Sunday, December 7, 2014

Winter Dark & Light

Night falls; we turn on lights and electronics, extending day in the dark of the year. And what a boon, though an oddment in seasonal and circadian rhythms. Do we sleep as well as our ancestors did?  I wonder.

In light pollution cities especially, we haven't much awareness beyond the street corner. We miss stars wheeling and meteor showers, and the long contemplative nights of Northern Hemisphere winter.

Out walking on a recent chilly morning, snow lingering on north slopes and sides of conifers, I stopped to admire second year woody stalks of mullein (Verbascum thapsus) on a steep bank. And thought about light!

The flower stalks had elongated and bloomed bright yellow, a grandmother herb, the petals steeped in oil for earache.

Birds savor the autumnal seed, and the dried stalks were gathered for winter infrastructure before whale oil lamps and Thomas Edison. 

Dipped in fat, they were burned as torches in the long ago when wolves howled and things went bump in the winter's night.
winning photo 2012

Mullein's first-year rosette of gray-green velvety summer leaves were once collected and used for body warmth: shoe-insoles in medieval Europe!

Night falls, in this era of compact fluorescents and plasma screens, and we don't know it on a body level, nor the apparent miracle of light returning on the Winter Solstice.

The worldwide and ancient feasts of light, may seem a little fatuous in our facsimile world of 24 hour light. We dust off plastic garlands, wreaths and trees, with little sense of the night hours increasing.

On an obliquely related note, I've never cared for ornamental dogs with pea-brains. I value the intelligence of working dogs; a Norwegian elkhound guarded my organic farm, livestock, plantings and me.

My attitude toward yip-yips settled into bedrock early on when my dad and I went looking for a real Christmas tree in ticky-tacky California.
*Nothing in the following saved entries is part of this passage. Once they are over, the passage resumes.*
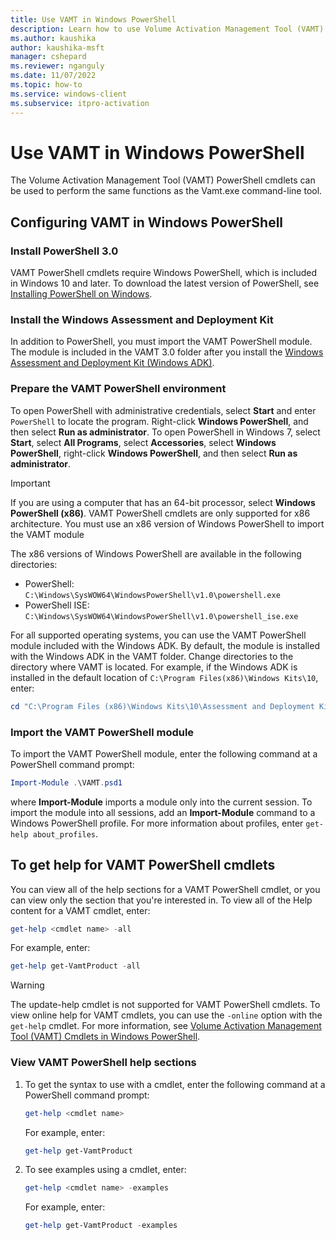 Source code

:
 ```yaml
---
title: Use VAMT in Windows PowerShell
description: Learn how to use Volume Activation Management Tool (VAMT) PowerShell cmdlets to perform the same functions as the Vamt.exe command-line tool.
ms.author: kaushika
author: kaushika-msft
manager: cshepard
ms.reviewer: nganguly
ms.date: 11/07/2022
ms.topic: how-to
ms.service: windows-client
ms.subservice: itpro-activation
---
```


# Use VAMT in Windows PowerShell

The Volume Activation Management Tool (VAMT) PowerShell cmdlets can be used to perform the same functions as the Vamt.exe command-line tool.

## Configuring VAMT in Windows PowerShell

### Install PowerShell 3.0

VAMT PowerShell cmdlets require Windows PowerShell, which is included in Windows 10 and later. To download the latest version of PowerShell, see [Installing PowerShell on Windows](/powershell/scripting/install/installing-powershell).

### Install the Windows Assessment and Deployment Kit

In addition to PowerShell, you must import the VAMT PowerShell module. The module is included in the VAMT 3.0 folder after you install the [Windows Assessment and Deployment Kit (Windows ADK)](/windows-hardware/get-started/adk-install).

### Prepare the VAMT PowerShell environment

To open PowerShell with administrative credentials, select **Start** and enter `PowerShell` to locate the program. Right-click **Windows PowerShell**, and then select **Run as administrator**. To open PowerShell in Windows 7, select **Start**, select **All Programs**, select **Accessories**, select **Windows PowerShell**, right-click **Windows PowerShell**, and then select **Run as administrator**.

  > [!IMPORTANT]
  > If you are using a computer that has an 64-bit processor, select **Windows PowerShell (x86)**. VAMT PowerShell cmdlets are only supported for x86 architecture. You must use an x86 version of Windows PowerShell to import the VAMT module

  The x86 versions of Windows PowerShell are available in the following directories:

- PowerShell: `C:\Windows\SysWOW64\WindowsPowerShell\v1.0\powershell.exe`
- PowerShell ISE: `C:\Windows\SysWOW64\WindowsPowerShell\v1.0\powershell_ise.exe`

For all supported operating systems, you can use the VAMT PowerShell module included with the Windows ADK. By default, the module is installed with the Windows ADK in the VAMT folder. Change directories to the directory where VAMT is located. For example, if the Windows ADK is installed in the default location of `C:\Program Files(x86)\Windows Kits\10`, enter:

  ```powershell
  cd "C:\Program Files (x86)\Windows Kits\10\Assessment and Deployment Kit\VAMT3"
  ```

### Import the VAMT PowerShell module

To import the VAMT PowerShell module, enter the following command at a PowerShell command prompt:

  ```powershell
  Import-Module .\VAMT.psd1
  ```

  where **Import-Module** imports a module only into the current session. To import the module into all sessions, add an **Import-Module** command to a Windows PowerShell profile. For more information about profiles, enter `get-help about_profiles`.

## To get help for VAMT PowerShell cmdlets

You can view all of the help sections for a VAMT PowerShell cmdlet, or you can view only the section that you're interested in. To view all of the Help content for a VAMT cmdlet, enter:

```powershell
get-help <cmdlet name> -all
```

For example, enter:

```powershell
get-help get-VamtProduct -all
```

> [!WARNING]
> The update-help cmdlet is not supported for VAMT PowerShell cmdlets. To view online help for VAMT cmdlets, you can use the `-online` option with the `get-help` cmdlet. For more information, see [Volume Activation Management Tool (VAMT) Cmdlets in Windows PowerShell](/powershell/module/vamt).

### View VAMT PowerShell help sections

1. To get the syntax to use with a cmdlet, enter the following command at a PowerShell command prompt:

   ```powershell
   get-help <cmdlet name>
   ```

   For example, enter:

   ```powershell
   get-help get-VamtProduct
   ```

2. To see examples using a cmdlet, enter:

   ```powershell
   get-help <cmdlet name> -examples
   ```

   For example, enter:

   ```powershell
   get-help get-VamtProduct -examples
   ```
I had been fortunate as a child to roam forests in a simpler time, and on our Christmas tree search, Father and I could not find a plain green tree! Went to several lots before we did. 

Conifers were "flocked" that year: a faux-snow in cerise, chartreuse or purple! 

I was already in agony when a woman drove up in a Cadillac, a toy poodle on her arm, the creature's tufties festively red-ribboned. To complete the ensemble, it sported a rhinestone collar. (I think it was rhinestone, but in la la land, who knows?) 

She pushed to the front of the line and demanded a flocked tree, a special order: to be dyed charcoal-gray to match her poodle! 

Daddy and I blinked, bought a pitiful un-flocked pine and fled...

Down home in the here and now, how do we honor the light's return, the return of spring and blossom, when most of us in the West have no clue about the dark?

In my months of tenting and no electric light, the sun set, and unless a campfire had been built, night fell with a thud. Birdsong meant dawn was near.

I live now in a small mountain community close to the land and to seasons, and light is a big deal. Families still remember lamp light here.

I met friends in the Old Town last night for wintry festivities, a rich-mix of silliness, firelight and camaraderie. 

We watched a hoot of a magical outdoor fashion show: vintage and theater sort of gowns and one stunning ballerina who soared onto the models' runway doing Sugar Plum Fairy! 

We sat on a bench covered with a long sheepskin, a bonfire close by. 

An old meandering lane of adobe art galleries is lit in celebration each year with luminarias* along the walkways, inner courtyard gardens and rooftops. (Boy Scouts do the lighting at dusk.) Many stone-circle fires, caroling, cider and hot chocolate. 

On Christmas Eve, huge iconic bonfires will be lit at the adobe Pueblo, a community in continuous habitation for a thousand years. Firewood is gathered in the spring, weak trees culled and cut on their sacred mountain.

They do see the stars wheel and the moon wax and wane. 

Light and dark and the elders teach the young, those willing to learn, about land, honorable harvest to preserve bounty and their kiva-deep ancestral memory of earth cycles.

image: Jane Grover

For winter's reading,
for timeless stories:

* Luminarias, the candles set in sand in paper sacks lining pathways, are called "farolitos" in northern New Mexico.


At December 8, 2014 at 11:34 AM , Blogger Wayfarer said...

A savvy country cousin has reminded me about mullein leaf tea for asthma (the dried leaves are also smoked.)

Her little boy had his first paying job, weeding for an old lady. He was going after dandelions and chickweed, and had his paw around fuzzy gray-green leaves, when she whacked the back of his hand with her cane: "No, son, that's mullein, for asthma tea."

The boy's long grown and a Daddy, but he can still identify mullein!